Your instructions: Each line that has the string "with" must be copied from the records below.

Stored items
■ ■ ■ ■ ■ ■ ■

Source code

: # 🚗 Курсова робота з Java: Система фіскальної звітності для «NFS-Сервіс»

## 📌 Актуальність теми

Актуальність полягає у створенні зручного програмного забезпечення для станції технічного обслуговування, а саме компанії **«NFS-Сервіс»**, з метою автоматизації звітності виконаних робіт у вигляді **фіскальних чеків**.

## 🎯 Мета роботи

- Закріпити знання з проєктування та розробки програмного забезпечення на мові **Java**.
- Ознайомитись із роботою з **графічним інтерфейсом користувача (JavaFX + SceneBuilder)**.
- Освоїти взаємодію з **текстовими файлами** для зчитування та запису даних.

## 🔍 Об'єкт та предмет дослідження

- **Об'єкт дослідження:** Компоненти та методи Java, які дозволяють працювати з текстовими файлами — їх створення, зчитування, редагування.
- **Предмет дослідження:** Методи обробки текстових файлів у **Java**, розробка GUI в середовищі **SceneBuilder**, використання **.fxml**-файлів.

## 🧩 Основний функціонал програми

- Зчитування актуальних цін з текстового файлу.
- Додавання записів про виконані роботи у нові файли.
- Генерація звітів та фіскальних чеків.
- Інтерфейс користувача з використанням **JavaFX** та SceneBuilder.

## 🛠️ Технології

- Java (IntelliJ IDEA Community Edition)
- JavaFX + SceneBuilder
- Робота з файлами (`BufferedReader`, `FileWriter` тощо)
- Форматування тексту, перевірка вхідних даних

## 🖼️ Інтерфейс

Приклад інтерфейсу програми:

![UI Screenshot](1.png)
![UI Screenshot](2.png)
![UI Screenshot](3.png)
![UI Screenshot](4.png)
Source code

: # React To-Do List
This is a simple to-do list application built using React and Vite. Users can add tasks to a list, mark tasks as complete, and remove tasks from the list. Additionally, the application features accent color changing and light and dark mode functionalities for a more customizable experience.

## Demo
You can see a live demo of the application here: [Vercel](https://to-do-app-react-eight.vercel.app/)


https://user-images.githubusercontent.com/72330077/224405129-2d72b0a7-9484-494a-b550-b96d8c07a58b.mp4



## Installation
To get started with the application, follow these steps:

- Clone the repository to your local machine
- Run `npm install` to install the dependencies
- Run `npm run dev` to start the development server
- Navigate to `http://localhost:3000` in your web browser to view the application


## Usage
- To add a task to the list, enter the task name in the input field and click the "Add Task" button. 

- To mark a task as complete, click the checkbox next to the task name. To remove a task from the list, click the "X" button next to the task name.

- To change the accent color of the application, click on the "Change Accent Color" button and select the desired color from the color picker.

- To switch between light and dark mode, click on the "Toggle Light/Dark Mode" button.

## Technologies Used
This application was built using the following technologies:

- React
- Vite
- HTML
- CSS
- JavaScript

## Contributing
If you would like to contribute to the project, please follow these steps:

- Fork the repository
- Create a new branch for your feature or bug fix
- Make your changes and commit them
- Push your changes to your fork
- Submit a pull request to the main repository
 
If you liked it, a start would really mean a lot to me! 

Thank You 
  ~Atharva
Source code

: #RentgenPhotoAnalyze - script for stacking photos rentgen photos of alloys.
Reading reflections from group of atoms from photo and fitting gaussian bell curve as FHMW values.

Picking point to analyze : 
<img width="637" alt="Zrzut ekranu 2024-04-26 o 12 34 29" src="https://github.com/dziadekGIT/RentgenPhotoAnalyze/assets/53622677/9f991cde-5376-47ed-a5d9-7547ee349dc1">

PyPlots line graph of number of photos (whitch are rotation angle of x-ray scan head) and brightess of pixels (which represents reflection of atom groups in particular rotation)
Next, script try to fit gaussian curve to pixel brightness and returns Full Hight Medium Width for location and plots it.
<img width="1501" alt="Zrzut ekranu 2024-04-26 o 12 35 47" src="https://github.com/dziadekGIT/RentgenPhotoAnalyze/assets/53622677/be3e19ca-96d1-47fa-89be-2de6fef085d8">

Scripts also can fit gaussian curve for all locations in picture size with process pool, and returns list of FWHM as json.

■ ■ ■ ■ ■ ■ ■

Task answer:
To get started with the application, follow these steps:
Scripts also can fit gaussian curve for all locations in picture size with process pool, and returns list of FWHM as json.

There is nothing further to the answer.